Die Prognose der Bank of Japan für die Geldmarktbedingungen am Folgetag wies einen Nettoabfluss von 4,51 Billionen Yen aus. Broker-Prognosen hatten zuvor lediglich einen Wert zwischen null und einem Anstieg von 500 Milliarden Yen erwartet. Die erhebliche Abweichung zwischen der tatsächlichen Zentralbankprognose und den Markterwartungen gilt als starkes Indiz für eine staatliche Devisenmarktintervention.

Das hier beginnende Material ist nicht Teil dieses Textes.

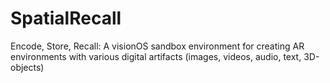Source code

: # SpatialRecall
Encode, Store, Recall: A visionOS sandbox environment for creating AR environments with various digital artifacts (images, videos, audio, text, 3D-objects)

Wie funktioniert eine Yen-Kaufintervention?
Das Prinzip hinter einer Yen-Kaufintervention ist technisch klar: Wenn die BOJ im Auftrag des japanischen Finanzministeriums Yen kauft, entzieht sie dem Markt Liquidität in der Landeswährung. Dieser Mittelabfluss schlägt sich in den Geldmarktdaten der Zentralbank nieder. Überdurchschnittlich hohe Mitteldefizite ermöglichen es Analysten und Brokern daher, den ungefähren Umfang einer solchen Intervention abzuschätzen.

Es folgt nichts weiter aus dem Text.